First off is the fact that we've come to the end of another year. Still single. Again. At this point in time we're feeling very vulnerable and confused. We question what we once believed in. All our days of prayers and fasting, dry fasting and singles seminars and promises and prophesies that 2013 is our year, and yet nothing to show for it. Then we call to mind all that we did (to change our situation), we went to the right places, wore the right dresses, smiled just the right smile; neither shy nor slutty, made just the right amount of eye contact, yet NADA! Add that to the fact that when you go out everyone is in twos... The sight of them makes you think of shoving your fingers down your throat and puking. And any overly happy couple you see is being overly happy, just to piss you off. On a serious note though, I actually believe that.
Earlier in the month I went to see a movie alone. (I'll be honest with you, when I say this, in my mind it's usually accompanied by a bbm "big-grin", "straight-face" or "not-interested" smiley, or a "Kanye shrug". But my people, this time, it's like the "embarrassed" and "sad-faced" smileys shagged and had a love child and dumped her right on my "I went to the movies alone". Terrible!). Anyways, so I was at the movies alone, and y'all need to respect me, I'm brave. It was one of those romantic chic flicks, yet couply comedies that you went to watch not with your girlfriends, not with your buddies, not with your colleagues, not with your classmates, but with your significant other. Thelma aka The Brave One went all by herself as usual. I went early and sat quietly in a corner in order not to be noticed, but my phone won't stop ringing so I had to change seats to one close to the exit. The row was empty save for a couple that were intently watching the movie, almost oblivious to each other's presence. But that change the minute I joined the row. First, they decided it was time to hold hands, then miss-thing put her head on his shoulder, mr man then proceeded to whisper a bunch of gibberish into her ears which made her giggle like someone trying to giggle like an American teenager. As if they hadn't already made their point these two rabbits began to make out! I was furious! How dare they? I hated them. I had not got as much as a hug, nay, handshake from a member of the opposite sex in months and these two.... Hmmm. Yeah, I think they do it on purpose to piss people off.
So the single chic that I am, spent Christmas Eve with a fellow single chic. And of course what do you expect? We bemoaned our status, we recalled love and lovers pasts, we both tried to outdo each other with "I've had more heartbreaks than you" and on and on we went. And as if the fates were entirely against us, NEPA or PHCN or Eko Electric withheld the light, and the generator wouldn't come on! So we sat like this for hours, lamenting, while constantly swatting mosquitoes trying to serenade us with their own Christmas carols and fanning ourselves with our hands as our own sweat threatened to drown us.
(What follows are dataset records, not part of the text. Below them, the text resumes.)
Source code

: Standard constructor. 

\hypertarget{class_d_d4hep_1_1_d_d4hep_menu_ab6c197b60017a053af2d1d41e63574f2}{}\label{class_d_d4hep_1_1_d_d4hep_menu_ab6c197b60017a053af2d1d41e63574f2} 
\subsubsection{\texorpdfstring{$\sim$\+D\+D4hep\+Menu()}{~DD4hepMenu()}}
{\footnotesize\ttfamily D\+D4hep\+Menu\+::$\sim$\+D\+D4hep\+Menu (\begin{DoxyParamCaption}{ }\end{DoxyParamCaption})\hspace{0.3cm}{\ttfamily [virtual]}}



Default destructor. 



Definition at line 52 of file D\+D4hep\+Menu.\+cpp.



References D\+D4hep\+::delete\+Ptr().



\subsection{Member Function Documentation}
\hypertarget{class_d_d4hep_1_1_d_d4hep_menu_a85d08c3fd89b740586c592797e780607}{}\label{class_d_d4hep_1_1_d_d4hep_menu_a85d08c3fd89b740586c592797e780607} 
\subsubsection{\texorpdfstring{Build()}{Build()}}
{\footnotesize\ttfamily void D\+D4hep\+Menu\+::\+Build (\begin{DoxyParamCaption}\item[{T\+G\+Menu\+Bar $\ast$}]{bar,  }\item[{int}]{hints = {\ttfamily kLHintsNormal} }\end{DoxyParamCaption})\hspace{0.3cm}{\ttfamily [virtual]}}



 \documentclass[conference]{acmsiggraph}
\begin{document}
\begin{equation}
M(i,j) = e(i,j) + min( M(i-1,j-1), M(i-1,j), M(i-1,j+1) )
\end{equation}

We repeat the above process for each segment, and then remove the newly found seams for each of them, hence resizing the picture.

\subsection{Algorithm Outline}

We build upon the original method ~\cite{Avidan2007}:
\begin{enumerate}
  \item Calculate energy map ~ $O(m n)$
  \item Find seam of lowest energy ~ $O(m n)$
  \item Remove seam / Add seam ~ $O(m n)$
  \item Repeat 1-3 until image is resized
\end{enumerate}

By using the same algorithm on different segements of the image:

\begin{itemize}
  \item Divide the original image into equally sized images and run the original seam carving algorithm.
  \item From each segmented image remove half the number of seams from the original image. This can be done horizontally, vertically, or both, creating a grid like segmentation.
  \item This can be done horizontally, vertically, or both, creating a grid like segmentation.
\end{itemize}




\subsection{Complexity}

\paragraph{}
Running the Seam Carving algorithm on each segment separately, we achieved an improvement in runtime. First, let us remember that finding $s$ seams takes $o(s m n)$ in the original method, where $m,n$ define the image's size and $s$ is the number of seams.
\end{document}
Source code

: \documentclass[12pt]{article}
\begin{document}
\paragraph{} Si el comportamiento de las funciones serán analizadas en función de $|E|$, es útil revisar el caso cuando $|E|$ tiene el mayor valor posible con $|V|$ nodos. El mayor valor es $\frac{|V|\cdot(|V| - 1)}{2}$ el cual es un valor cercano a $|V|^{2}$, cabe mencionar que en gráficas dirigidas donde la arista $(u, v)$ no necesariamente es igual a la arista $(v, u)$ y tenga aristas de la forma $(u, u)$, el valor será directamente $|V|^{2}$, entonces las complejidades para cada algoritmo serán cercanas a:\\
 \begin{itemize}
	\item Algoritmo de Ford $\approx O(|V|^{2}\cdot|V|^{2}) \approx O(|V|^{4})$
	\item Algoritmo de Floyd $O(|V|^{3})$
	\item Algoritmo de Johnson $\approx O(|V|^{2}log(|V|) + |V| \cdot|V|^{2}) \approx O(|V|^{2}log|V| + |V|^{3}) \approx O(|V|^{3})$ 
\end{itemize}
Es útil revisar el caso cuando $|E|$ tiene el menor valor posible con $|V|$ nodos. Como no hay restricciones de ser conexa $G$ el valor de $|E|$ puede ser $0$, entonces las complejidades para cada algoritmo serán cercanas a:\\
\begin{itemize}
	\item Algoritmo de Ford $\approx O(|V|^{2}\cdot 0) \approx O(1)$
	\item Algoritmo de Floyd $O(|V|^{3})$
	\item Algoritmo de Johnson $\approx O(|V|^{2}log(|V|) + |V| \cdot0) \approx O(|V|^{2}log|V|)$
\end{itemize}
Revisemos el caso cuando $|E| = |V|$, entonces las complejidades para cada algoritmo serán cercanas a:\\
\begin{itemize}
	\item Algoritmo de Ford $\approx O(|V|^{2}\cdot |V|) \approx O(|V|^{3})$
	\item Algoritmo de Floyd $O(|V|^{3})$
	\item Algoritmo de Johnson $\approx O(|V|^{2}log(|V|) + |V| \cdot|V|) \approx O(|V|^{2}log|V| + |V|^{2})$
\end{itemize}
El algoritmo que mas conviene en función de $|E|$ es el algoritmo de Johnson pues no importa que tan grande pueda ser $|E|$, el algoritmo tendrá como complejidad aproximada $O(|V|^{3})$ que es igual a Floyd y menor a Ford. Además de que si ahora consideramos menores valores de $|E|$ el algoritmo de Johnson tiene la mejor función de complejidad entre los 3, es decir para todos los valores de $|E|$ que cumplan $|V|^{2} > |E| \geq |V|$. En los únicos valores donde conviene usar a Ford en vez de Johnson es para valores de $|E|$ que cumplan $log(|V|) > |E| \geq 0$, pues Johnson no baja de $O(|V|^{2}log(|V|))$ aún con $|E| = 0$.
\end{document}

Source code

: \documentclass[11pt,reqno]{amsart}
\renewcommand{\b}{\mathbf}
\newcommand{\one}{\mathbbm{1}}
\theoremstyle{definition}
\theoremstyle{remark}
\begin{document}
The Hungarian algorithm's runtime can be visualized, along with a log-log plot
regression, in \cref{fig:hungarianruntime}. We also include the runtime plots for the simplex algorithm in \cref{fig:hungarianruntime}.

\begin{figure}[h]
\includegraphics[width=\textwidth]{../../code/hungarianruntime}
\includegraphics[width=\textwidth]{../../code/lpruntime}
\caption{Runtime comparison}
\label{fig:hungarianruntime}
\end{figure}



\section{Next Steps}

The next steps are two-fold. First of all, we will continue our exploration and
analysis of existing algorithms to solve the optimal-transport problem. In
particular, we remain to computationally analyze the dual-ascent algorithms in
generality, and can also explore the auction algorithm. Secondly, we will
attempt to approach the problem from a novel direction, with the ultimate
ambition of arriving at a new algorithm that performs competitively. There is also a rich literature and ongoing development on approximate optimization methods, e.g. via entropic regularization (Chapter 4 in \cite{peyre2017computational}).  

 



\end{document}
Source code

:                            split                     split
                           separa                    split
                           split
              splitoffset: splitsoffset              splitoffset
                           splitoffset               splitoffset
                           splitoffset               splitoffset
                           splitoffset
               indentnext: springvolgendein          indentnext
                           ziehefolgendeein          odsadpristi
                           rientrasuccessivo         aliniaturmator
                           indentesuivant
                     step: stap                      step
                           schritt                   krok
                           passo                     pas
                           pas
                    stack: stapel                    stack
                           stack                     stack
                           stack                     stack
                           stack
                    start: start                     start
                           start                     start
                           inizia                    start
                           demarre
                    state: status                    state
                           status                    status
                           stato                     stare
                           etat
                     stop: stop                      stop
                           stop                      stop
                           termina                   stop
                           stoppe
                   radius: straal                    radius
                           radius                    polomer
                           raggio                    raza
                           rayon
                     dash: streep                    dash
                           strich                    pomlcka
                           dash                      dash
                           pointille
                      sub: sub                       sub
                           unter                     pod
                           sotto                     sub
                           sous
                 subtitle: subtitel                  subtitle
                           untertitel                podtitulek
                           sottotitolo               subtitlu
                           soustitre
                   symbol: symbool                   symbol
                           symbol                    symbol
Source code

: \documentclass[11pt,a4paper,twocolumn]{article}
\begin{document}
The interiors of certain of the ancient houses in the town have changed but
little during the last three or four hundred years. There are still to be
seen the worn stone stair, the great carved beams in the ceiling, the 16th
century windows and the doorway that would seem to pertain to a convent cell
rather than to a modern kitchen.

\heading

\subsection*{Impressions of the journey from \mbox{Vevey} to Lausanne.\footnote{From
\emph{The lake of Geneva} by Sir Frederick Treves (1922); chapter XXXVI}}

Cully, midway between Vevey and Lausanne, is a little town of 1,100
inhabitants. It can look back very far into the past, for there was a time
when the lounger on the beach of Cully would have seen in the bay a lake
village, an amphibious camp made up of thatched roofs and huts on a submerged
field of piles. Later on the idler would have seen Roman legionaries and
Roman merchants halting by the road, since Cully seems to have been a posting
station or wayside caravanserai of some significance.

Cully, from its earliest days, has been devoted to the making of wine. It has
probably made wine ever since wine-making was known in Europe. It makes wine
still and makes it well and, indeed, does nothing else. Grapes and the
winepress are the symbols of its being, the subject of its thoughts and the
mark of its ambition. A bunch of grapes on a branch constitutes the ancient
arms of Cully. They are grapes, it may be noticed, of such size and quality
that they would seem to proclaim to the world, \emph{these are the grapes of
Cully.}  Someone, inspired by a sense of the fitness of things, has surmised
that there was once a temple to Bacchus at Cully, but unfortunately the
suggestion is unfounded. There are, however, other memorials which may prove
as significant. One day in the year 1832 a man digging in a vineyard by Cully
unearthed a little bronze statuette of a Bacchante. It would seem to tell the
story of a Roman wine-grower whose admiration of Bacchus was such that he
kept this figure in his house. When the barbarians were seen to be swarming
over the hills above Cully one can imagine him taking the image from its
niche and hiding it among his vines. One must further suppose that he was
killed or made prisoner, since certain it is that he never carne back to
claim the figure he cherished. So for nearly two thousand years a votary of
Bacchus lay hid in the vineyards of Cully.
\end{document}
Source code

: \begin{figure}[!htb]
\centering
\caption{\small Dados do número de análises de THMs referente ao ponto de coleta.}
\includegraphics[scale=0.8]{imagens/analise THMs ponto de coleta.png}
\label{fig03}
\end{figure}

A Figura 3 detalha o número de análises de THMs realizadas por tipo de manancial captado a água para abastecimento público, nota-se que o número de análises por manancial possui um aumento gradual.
On we went with out tales of woe that we didn't even know when Christmas came. (That's why I wished you guys a Merry Christmas after 1am, I'm sorry). Then my friend began talking about a certain blogger who's been dating her boo for many many years and is now engaged to him and talked about how the girl is always happy, TOO happy. Next thing I know my friend exclaims "she's just too happy! Fuck her jor, nobody is that happy". I almost collapsed in laughter. I don't know if it was the seriousness on my friends face or that she just said "she's just too happy" and nobody can be that happy but something about it made me laugh for the first time in hours. It leads me to ask, is there anything like being too happy? Personnally, probably because life has made me a little jaded, when I see permanent perfection, no flaws, constant grins and laughter, I believe its "all for the camera".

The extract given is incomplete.